The timing of the strike is not coincidental. Oct. 7 marks two years since the Hamas-led attack on Israel, a tragic event that Netanyahu and his cabinet have since weaponized to justify their ongoing genocide in Gaza. Oct. 7 also marks one year since McGill shut down its campus in anticipation of pro-Palestinian protests, citing ‘security concerns.’ Today’s strike represents more than defiance of McGill’s genocidal investment profile; it reclaims a date the university has since used to frame pro-Palestinian advocacy as dangerous, and declares that the Oct. 7 attacks cannot serve as a justification for Israel’s abhorrent and incommensurable brutality toward Palestinians.
This strike’s power lies not in disruption for its own sake, but in its ability to reframe the classroom as a space for accountability. By walking out, students challenge the assumption that education is neutral.

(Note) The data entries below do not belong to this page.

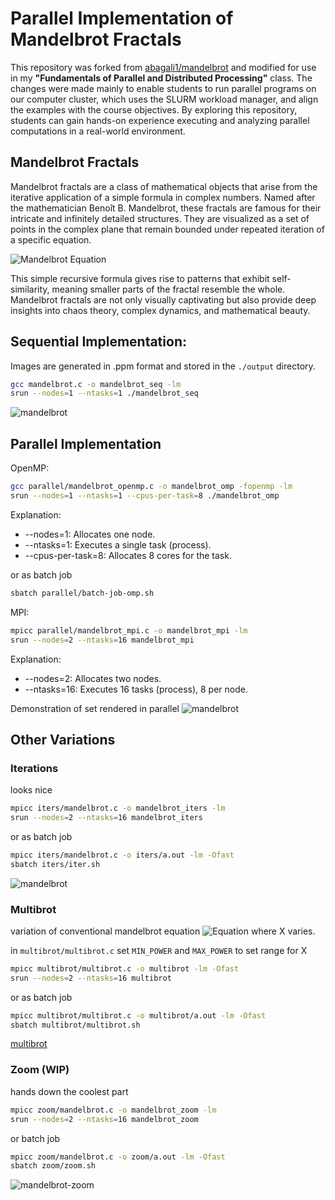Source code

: # Parallel Implementation of Mandelbrot Fractals

This repository was forked from [abagali1/mandelbrot](https://github.com/abagali1/mandelbrot) and modified for use in my **"Fundamentals of Parallel and Distributed Processing"** class. The changes were made mainly to enable students to run parallel programs on our computer cluster, which uses the SLURM workload manager, and align the examples with the course objectives. By exploring this repository, students can gain hands-on experience executing and analyzing parallel computations in a real-world environment.

## Mandelbrot Fractals

Mandelbrot fractals are a class of mathematical objects that arise from the iterative application of a simple formula in complex numbers. Named after the mathematician Benoît B. Mandelbrot, these fractals are famous for their intricate and infinitely detailed structures. They are visualized as a set of points in the complex plane that remain bounded under repeated iteration of a specific equation.

![Mandelbrot Equation](https://latex.codecogs.com/png.latex?z_{n%2B1}%20=%20z_n^2%20+%20c)

This simple recursive formula gives rise to patterns that exhibit self-similarity, meaning smaller parts of the fractal resemble the whole. Mandelbrot fractals are not only visually captivating but also provide deep insights into chaos theory, complex dynamics, and mathematical beauty.


## Sequential Implementation:

Images are generated in .ppm format and stored in the `./output` directory.

```bash
gcc mandelbrot.c -o mandelbrot_seq -lm
srun --nodes=1 --ntasks=1 ./mandelbrot_seq
```

![mandelbrot](https://github.com/mvneves/parallel-mandelbrot/raw/master/output/readme.png)

## Parallel Implementation

OpenMP:
```bash
gcc parallel/mandelbrot_openmp.c -o mandelbrot_omp -fopenmp -lm
srun --nodes=1 --ntasks=1 --cpus-per-task=8 ./mandelbrot_omp
```

Explanation:
- --nodes=1: Allocates one node.
- --ntasks=1: Executes a single task (process).
- --cpus-per-task=8: Allocates 8 cores for the task.

or as batch job
```bash
sbatch parallel/batch-job-omp.sh
```

MPI:
```bash
mpicc parallel/mandelbrot_mpi.c -o mandelbrot_mpi -lm
srun --nodes=2 --ntasks=16 mandelbrot_mpi
```

Explanation:
- --nodes=2: Allocates two nodes.
- --ntasks=16: Executes 16 tasks (process), 8 per node.


Demonstration of set rendered in parallel
![mandelbrot](https://github.com/mvneves/parallel-mandelbrot/raw/master/parallel/parallel.gif)


## Other Variations

### Iterations
looks nice

```bash
mpicc iters/mandelbrot.c -o mandelbrot_iters -lm
srun --nodes=2 --ntasks=16 mandelbrot_iters
```

or as batch job
```bash
mpicc iters/mandelbrot.c -o iters/a.out -lm -Ofast 
sbatch iters/iter.sh
```

![mandelbrot](https://github.com/mvneves/parallel-mandelbrot/blob/master/iters/output.gif)

### Multibrot
variation of conventional mandelbrot equation
![Equation](https://latex.codecogs.com/png.latex?z_{n%2B1}%20=%20z_n^x%20+%20c)
where X varies.

in `multibrot/multibrot.c` set `MIN_POWER` and `MAX_POWER` to set range for X 

```bash
mpicc multibrot/multibrot.c -o multibrot -lm -Ofast
srun --nodes=2 --ntasks=16 multibrot
```

or as batch job
```bash
mpicc multibrot/multibrot.c -o multibrot/a.out -lm -Ofast
sbatch multibrot/multibrot.sh
```

[multibrot](https://github.com/mvneves/parallel-mandelbrot/blob/master/multibrot/output/output.mp4)

### Zoom (WIP)
hands down the coolest part

```bash
mpicc zoom/mandelbrot.c -o mandelbrot_zoom -lm
srun --nodes=2 --ntasks=16 mandelbrot_zoom
```
or batch job
```bash
mpicc zoom/mandelbrot.c -o zoom/a.out -lm -Ofast
sbatch zoom/zoom.sh
```

![mandelbrot-zoom](https://github.com/mvneves/parallel-mandelbrot/blob/master/zoom/zoom.gif)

The strike is a signal to the administration that students will not remain passive when their university invests in mass violence.
Today, Oct. 7, the student body must take the opportunity the strike presents for action—not merely by skipping class, but by participating in protests, having difficult conversations, and staying vigilant, knowing that meaningful solidarity demands discomfort. To faculty, the responsibility is twofold: accommodate students who strike, and stay informed on both student politics and McGill’s financial ties in aiding genocide. And to the McGill administration, the demands are clear: End retaliatory measures against protestors. Divest from weapons manufacturers. Cut ties with the Israeli state. Let this be the last time students must strike for Palestine.